Plain-text document sources:
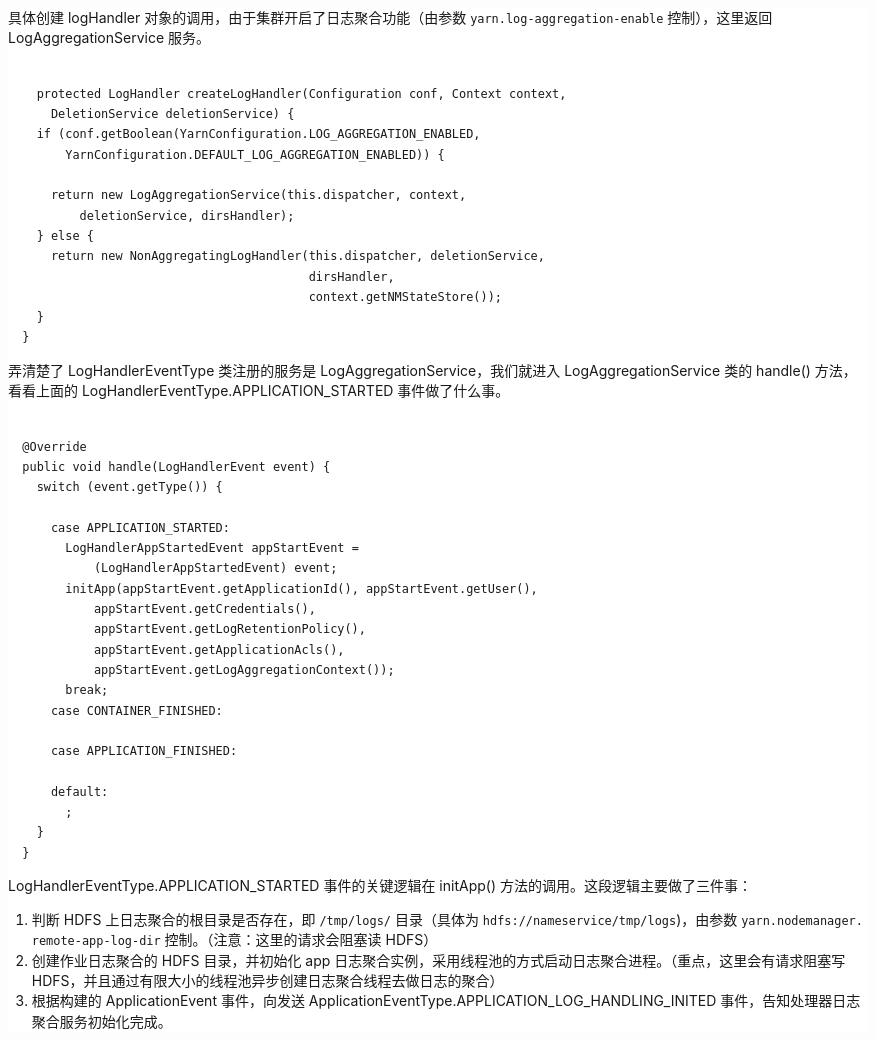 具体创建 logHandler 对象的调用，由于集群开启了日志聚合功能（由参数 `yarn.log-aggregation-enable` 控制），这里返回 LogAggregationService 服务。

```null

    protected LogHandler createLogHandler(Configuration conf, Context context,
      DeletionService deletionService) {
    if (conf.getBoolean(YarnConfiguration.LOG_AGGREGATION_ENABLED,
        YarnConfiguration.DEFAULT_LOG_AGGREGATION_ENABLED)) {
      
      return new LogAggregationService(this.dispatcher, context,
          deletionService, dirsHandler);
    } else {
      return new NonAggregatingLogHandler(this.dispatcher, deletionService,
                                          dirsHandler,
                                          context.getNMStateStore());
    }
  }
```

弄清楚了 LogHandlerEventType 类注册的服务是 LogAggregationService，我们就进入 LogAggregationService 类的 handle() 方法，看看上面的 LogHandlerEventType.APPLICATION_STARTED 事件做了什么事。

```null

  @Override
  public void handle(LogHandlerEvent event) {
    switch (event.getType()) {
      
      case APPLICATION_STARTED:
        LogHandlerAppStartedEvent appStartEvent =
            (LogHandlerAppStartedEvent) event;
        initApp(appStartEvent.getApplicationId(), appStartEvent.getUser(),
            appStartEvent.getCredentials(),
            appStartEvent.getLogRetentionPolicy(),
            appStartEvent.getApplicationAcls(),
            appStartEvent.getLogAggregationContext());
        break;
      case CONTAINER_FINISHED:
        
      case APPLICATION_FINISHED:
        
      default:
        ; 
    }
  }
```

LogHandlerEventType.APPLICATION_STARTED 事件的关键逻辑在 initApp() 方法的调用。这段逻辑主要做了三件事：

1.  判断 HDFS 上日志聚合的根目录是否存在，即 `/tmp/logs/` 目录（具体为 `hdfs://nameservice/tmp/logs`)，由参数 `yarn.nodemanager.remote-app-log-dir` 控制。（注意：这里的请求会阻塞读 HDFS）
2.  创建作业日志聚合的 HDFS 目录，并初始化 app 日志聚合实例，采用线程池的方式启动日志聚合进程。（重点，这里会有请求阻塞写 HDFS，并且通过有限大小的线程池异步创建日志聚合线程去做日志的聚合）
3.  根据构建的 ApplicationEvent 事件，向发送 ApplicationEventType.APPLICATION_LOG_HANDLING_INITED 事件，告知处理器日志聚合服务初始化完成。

Your instructions ->
Only the lines that contain the string "this" are to be copied from the records.

Response area ->
      return new LogAggregationService(this.dispatcher, context,
      return new NonAggregatingLogHandler(this.dispatcher, deletionService,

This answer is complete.